§ Exercise details
Go over the entries and report the lines where the word "rewriting" occurs.

BEGIN Exercise materials

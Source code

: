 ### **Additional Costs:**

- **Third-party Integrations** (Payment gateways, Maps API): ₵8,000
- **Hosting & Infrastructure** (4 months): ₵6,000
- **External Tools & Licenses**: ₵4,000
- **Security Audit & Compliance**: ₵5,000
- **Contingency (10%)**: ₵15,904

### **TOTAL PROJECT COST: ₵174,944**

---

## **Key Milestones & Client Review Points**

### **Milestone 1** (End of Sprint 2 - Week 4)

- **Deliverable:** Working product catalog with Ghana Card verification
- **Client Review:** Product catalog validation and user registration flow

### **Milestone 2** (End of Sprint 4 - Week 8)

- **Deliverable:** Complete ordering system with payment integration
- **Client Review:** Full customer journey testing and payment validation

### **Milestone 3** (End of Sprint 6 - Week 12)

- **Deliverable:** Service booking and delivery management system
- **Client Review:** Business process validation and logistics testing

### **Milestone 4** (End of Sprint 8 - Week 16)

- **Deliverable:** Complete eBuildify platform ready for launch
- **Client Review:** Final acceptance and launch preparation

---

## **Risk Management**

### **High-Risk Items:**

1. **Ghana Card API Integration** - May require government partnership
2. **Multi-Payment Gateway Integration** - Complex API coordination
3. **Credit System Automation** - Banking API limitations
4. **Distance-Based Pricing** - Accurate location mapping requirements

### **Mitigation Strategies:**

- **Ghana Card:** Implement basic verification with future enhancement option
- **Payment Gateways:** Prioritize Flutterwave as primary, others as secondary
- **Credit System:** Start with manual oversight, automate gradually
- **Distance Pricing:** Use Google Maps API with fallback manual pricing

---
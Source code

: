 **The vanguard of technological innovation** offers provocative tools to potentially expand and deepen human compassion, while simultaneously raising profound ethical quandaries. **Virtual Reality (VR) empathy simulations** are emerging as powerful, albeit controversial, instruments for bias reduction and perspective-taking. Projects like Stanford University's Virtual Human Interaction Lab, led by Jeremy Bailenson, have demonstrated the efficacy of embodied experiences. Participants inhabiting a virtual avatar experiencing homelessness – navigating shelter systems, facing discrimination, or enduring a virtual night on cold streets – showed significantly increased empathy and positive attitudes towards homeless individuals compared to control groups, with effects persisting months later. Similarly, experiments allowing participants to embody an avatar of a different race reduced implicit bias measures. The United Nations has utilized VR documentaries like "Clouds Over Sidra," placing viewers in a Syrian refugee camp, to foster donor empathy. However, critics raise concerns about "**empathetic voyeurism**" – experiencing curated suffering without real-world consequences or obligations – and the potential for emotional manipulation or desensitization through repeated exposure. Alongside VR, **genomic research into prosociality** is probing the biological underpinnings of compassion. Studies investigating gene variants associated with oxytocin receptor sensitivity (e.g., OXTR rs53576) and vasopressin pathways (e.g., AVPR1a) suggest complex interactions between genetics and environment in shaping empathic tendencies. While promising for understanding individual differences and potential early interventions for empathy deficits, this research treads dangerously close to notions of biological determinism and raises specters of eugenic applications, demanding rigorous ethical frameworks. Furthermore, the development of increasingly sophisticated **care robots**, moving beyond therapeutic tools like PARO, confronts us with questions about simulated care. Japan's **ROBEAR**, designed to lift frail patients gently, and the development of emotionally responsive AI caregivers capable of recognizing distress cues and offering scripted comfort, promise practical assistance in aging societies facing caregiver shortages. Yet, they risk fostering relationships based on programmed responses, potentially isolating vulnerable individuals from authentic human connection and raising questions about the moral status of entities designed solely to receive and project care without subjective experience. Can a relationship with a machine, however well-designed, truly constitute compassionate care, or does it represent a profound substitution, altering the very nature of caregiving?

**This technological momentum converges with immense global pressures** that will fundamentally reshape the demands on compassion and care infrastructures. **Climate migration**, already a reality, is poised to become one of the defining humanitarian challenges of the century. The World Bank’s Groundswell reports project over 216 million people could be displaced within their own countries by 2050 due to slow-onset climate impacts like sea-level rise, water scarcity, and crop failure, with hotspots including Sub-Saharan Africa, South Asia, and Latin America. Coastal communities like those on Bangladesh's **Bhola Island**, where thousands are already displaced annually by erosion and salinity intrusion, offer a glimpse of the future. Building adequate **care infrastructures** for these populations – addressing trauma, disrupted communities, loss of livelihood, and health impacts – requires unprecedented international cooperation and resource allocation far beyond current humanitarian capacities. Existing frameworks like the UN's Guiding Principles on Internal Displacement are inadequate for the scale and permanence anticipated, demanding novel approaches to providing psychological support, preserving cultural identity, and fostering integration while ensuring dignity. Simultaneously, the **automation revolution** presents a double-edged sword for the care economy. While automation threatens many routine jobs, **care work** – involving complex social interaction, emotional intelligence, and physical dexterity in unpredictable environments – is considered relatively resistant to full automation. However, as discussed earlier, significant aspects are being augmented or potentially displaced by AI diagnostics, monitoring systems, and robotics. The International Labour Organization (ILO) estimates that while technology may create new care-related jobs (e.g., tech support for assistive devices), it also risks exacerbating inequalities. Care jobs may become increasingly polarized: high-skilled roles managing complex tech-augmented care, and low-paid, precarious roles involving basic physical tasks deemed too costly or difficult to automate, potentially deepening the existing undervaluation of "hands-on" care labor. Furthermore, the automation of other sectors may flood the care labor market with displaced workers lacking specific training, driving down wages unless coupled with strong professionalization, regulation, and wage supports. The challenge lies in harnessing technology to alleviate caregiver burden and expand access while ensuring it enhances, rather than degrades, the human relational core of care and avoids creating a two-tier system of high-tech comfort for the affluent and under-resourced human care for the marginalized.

END Exercise materials
BEGIN Exercise materials

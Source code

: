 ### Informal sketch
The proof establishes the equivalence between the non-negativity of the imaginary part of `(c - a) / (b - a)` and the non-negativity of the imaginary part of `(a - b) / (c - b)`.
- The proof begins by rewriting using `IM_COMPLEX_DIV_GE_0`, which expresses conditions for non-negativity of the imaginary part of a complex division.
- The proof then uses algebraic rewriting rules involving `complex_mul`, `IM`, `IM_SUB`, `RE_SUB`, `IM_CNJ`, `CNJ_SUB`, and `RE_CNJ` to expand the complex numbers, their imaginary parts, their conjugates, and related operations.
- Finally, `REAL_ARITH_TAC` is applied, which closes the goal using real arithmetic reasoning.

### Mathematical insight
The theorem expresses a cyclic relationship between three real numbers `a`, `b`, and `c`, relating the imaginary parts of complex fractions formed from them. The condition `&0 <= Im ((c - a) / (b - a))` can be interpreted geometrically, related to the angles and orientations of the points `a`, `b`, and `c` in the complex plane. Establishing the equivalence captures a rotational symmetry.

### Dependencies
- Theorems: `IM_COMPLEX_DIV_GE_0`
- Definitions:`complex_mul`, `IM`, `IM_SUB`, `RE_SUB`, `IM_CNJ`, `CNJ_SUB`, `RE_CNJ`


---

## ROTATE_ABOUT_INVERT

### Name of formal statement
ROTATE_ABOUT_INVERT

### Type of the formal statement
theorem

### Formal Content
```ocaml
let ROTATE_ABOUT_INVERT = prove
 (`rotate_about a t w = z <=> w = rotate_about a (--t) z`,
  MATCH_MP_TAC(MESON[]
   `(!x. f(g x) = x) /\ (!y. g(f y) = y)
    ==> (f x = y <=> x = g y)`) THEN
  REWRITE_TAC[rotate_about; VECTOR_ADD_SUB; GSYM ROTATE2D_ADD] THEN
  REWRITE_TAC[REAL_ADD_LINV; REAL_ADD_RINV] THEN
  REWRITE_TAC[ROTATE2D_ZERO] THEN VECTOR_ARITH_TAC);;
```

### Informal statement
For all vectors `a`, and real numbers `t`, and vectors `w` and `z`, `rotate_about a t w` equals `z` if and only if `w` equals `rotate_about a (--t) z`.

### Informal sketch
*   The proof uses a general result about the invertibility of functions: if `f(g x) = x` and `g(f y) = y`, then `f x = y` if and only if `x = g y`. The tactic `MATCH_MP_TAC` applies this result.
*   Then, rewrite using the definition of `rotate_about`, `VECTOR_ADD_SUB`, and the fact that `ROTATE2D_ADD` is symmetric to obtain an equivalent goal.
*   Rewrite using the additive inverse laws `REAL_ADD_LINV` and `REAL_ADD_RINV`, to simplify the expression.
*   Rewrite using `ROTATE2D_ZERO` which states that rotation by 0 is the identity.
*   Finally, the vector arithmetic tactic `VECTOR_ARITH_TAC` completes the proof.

END Exercise materials

§ Your solution
- The proof begins by rewriting using `IM_COMPLEX_DIV_GE_0`, which expresses conditions for non-negativity of the imaginary part of a complex division.
- The proof then uses algebraic rewriting rules involving `complex_mul`, `IM`, `IM_SUB`, `RE_SUB`, `IM_CNJ`, `CNJ_SUB`, and `RE_CNJ` to expand the complex numbers, their imaginary parts, their conjugates, and related operations.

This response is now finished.